Stardate
20021003.1339 (On Screen): A representative for the Vatican has announced its opposition to war in Iraq, which is hardly surprising.
Vatican renewed its opposition to war in Iraq on Wednesday, saying military action would only make matters worse and that a pre-emptive strike raised serious ethical and legal problems.
"It's unilateralism, pure and simple," the Vatican's U.N. observer, Archbishop Renato Martino, said in comments published in the Italian newsweekly Famiglia Christiana.
The principle of a "first strike" as well as its possible use in Iraq "provoke profound reservations be it from the ethical or legal point of view," he said.
He recalled the Vatican's opposition to the 1991 Gulf War, saying: "Everyone knows the way it turned out. War doesn't resolve problems. Besides being bloody, it's useless," he said.
The Vatican's foreign minister has said the United Nations must authorize any military action in Iraq and a papal adviser has warned against the "unacceptable human costs and grave destabilizing effects" of a preventive strike.
There are a number of levels on which this deserves comment. One is to say that the Pope is not an elective position within the US government, and the Pope's opinion about American foreign policy is worth just as much as that of Chirac or Schröder. (Ahem)
Another is that the characterization of it as "unilateralism, pure and simple" is interesting, since it's clear from context that Archbishop Martino thinks that this actually some sort of unambiguous condemnation. Yes, it probably will end up being unilateralism, once the UN fails and demonstrates that its members are looking out for their own narrow self interest rather than trying to live up to the lofty goals which were originally set for the organization. What, exactly, is wrong with unilateralism?
As per usual, there is emphasis on the consequences of an attack, and that's at least a more reasonable objection. There's no doubt that an attack against Iraq will cause at least some civilian casualties and there's at least a small possibility that the cost may be extremely large. But as usual what's missing is any consideration of what the consequences and human costs would be of not attacking. How many Iraq civilians will die if Saddam's regime is left to continue as it has? How many American civilians will die in future attacks against us?
But none of those things are what really inspired me to write. It was this: "War doesn't resolve problems. Besides being bloody, it's useless."
Where in the hell did this piece of conventional wisdom come from, anyway? In one form or another I've been hearing it my entire life, and it always pops up during times of international crisis. "Violence never settled anything." "War doesn't actually resolve problems." How can anyone who has even a cursory knowledge of history make a claim like this?
The reality is that there are few ways more effective at "settling anything" and "resolving problems" (at least, certain kinds of problems) than war.
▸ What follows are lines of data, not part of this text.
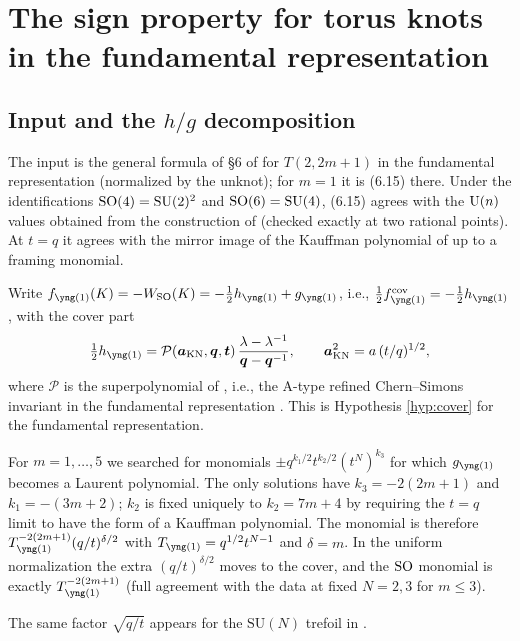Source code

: \section{The sign property for torus knots in the fundamental representation}\label{sec:torus}

\subsection{Input and the $h/g$ decomposition}
The input is the general formula of \S6 of \cite{AgSc12} for $T(2,2m+1)$ in the fundamental representation (normalized by the unknot); for $m = 1$ it is (6.15) there.
Under the identifications $\mathrm{SO}(4) = \mathrm{SU}(2)^2$ and $\mathrm{SO}(6) = \mathrm{SU}(4)$, (6.15) agrees with the $\mathrm{U}(n)$ values obtained from the construction of \cite{GN13} (checked exactly at two rational points).
At $t = q$ it agrees with the mirror image of the Kauffman polynomial of \cite{Marino09} up to a framing monomial.

\begin{hypothesis}[$h/g$ decomposition]\label{hyp:hg}
Write $f_{\yone}(K) = -W_{\SO}(K) = -\tfrac12 h_{\yone} + g_{\yone}$, i.e., $\tfrac12 f^{\cov}_{\yone} = -\tfrac12 h_{\yone}$, with the cover part
\begin{equation}\label{eq:hg}
\tfrac12 h_{\yone} = \mathcal{P}(\ba_{\mathrm{KN}}, \bq, \bt)\,\frac{\lambda - \lambda^{-1}}{\bq - \bq^{-1}},\qquad \ba_{\mathrm{KN}}^2 = a\,(t/q)^{1/2},
\end{equation}
where $\mathcal P$ is the superpolynomial of \cite{DGR05}, i.e., the A-type refined Chern--Simons invariant in the fundamental representation \cite{AgSh11}. This is Hypothesis \ref{hyp:cover} for the fundamental representation.
\end{hypothesis}

\begin{result}\label{cr:monomial}
For $m = 1, \dots, 5$ we searched for monomials $\pm q^{k_1/2} t^{k_2/2} (t^N)^{k_3}$ for which $g_{\yone}$ becomes a Laurent polynomial. The only solutions have $k_3 = -2(2m+1)$ and $k_1 = -(3m+2)$; $k_2$ is fixed uniquely to $k_2 = 7m+4$ by requiring the $t = q$ limit to have the form of a Kauffman polynomial. The monomial is therefore $T_{\yone}^{-2(2m+1)}(q/t)^{\delta/2}$ with $T_{\yone} = q^{1/2}t^{N-1}$ and $\delta = m$.
In the uniform normalization the extra $(q/t)^{\delta/2}$ moves to the cover, and the $\mathrm{SO}$ monomial is exactly $T_{\yone}^{-2(2m+1)}$ (full agreement with the data at fixed $N = 2, 3$ for $m \le 3$).
\end{result}
The same factor $\sqrt{q/t}$ appears for the $\mathrm{SU}(N)$ trefoil in \cite{AgSh11}.

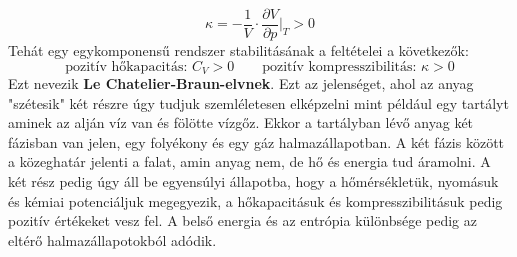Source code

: \documentclass[../main.tex]{subfiles}
\begin{document}
\begin{equation}
    \kappa = - \frac{1}{V} \cdot \frac{\partial V}{\partial p}\bigg|_{T} > 0
\end{equation}
Tehát egy egykomponensű rendszer stabilitásának a feltételei a következők:
\begin{equation}
    \boxed{\text{pozitív hőkapacitás: } C_{V} > 0 \qquad \text{pozitív kompresszibilitás: } \kappa > 0}
\end{equation}
Ezt nevezik \textbf{Le Chatelier-Braun-elvnek}. 
\newline
\newline
Ezt az jelenséget, ahol az anyag "szétesik" két részre úgy tudjuk szemléletesen elképzelni mint például egy tartályt aminek az alján víz van és fölötte vízgőz.
Ekkor a tartályban lévő anyag két fázisban van jelen, egy folyékony és egy gáz halmazállapotban. A két fázis között a közeghatár jelenti a falat, amin anyag nem,
de hő és energia tud áramolni. A két rész pedig úgy áll be egyensúlyi állapotba, hogy a hőmérsékletük, nyomásuk és kémiai potenciáljuk megegyezik, 
a hőkapacitásuk és kompresszibilitásuk pedig pozitív értékeket vesz fel. A belső energia és az entrópia különbsége pedig az eltérő halmazállapotokból adódik.
\end{document}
It's an extremely effective tool, actually. The reason we don't resort to it more often is because it is appallingly expensive in blood and treasure, and horribly risky (you can lose). But the reason that war is the last resort in international relations when diplomacy fails is because war can settle things even when diplomacy does not.
Not every war is conclusive. Some are costly stalemates, which yield no tangible gain to compensate for the terrible price. The Iran-Iraq war is a recent example highlighting that, where over the course of many years hundreds of thousands of men were sacrificed in battle. Once both nations had fought themselves into prostration, they ended up exactly where they had begun. That war was a complete waste.
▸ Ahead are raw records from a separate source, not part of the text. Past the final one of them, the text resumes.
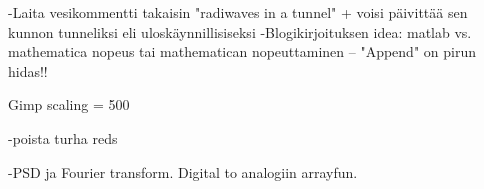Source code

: -Laita vesikommentti takaisin "radiwaves in a tunnel" + voisi päivittää sen kunnon tunneliksi eli uloskäynnillisiseksi
-Blogikirjoituksen idea: matlab vs. mathematica nopeus tai mathematican nopeuttaminen – "Append" on pirun hidas!!

Gimp scaling = 500 


-poista turha reds

-PSD ja Fourier transform. Digital to analogiin arrayfun.
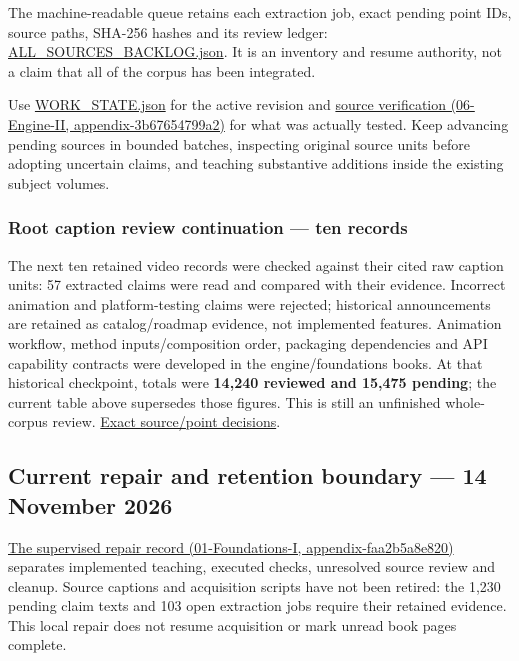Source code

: The machine-readable queue retains each extraction job, exact pending point IDs, source paths, SHA-256 hashes and its review ledger: \hyperref[source-file-77f5d6d48d2587f7e7779921]{ALL\_SOURCES\_BACKLOG.json}. It is an inventory and resume authority, not a claim that all of the corpus has been integrated.

Use \hyperref[source-file-4269beda3a2effefff717ba5]{WORK\_STATE.json} for the active revision and \href{../06-Engine-II/main.pdf\#nameddest=appendix-3b67654799a2}{source verification (06-Engine-II, appendix-3b67654799a2)} for what was actually tested. Keep advancing pending sources in bounded batches, inspecting original source units before adopting uncertain claims, and teaching substantive additions inside the existing subject volumes.

\subsubsection{Root caption review continuation --- ten records}\label{appendix-ac1f51db5e9a-root-caption-review-continuation-ten-records}

The next ten retained video records were checked against their cited raw caption units: 57 extracted claims were read and compared with their evidence. Incorrect animation and platform-testing claims were rejected; historical announcements are retained as catalog/roadmap evidence, not implemented features. Animation workflow, method inputs/composition order, packaging dependencies and API capability contracts were developed in the engine/foundations books. At that historical checkpoint, totals were \textbf{14,240 reviewed and 15,475 pending}; the current table above supersedes those figures. This is still an unfinished whole-corpus review. \hyperref[source-file-02ebf2c2c2c38aae0035fc9f]{Exact source/point decisions}.

\subsection{Current repair and retention boundary --- 14 November 2026}\label{appendix-ac1f51db5e9a-current-repair-and-retention-boundary-14-november-2026}

\href{../01-Foundations-I/main.pdf\#nameddest=appendix-faa2b5a8e820}{The supervised repair record (01-Foundations-I, appendix-faa2b5a8e820)} separates implemented teaching, executed checks, unresolved source review and cleanup. Source captions and acquisition scripts have not been retired: the 1,230 pending claim texts and 103 open extraction jobs require their retained evidence. This local repair does not resume acquisition or mark unread book pages complete.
But many wars in history have been extremely conclusive. The American Civil War certainly settled the issue of slavery in the US, for instance. And it's arguable that the American Revolutionary War was among the most influential and important events in world history. Certainly the flow of history would have been vastly different if England had won.
It's also rather hard to argue with the idea that Japan has changed quite radically as the result of World War II.
There are a lot of words one can use, rightly or wrongly, to describe war. But "useless" isn't defensible. War is brutal. War is terrible. War is costly. But to say that it is useless is to say that it isn't possible for it to yield any result at all which we consider valuable, and that is provably false from a straightforward examination of any reasonable history book.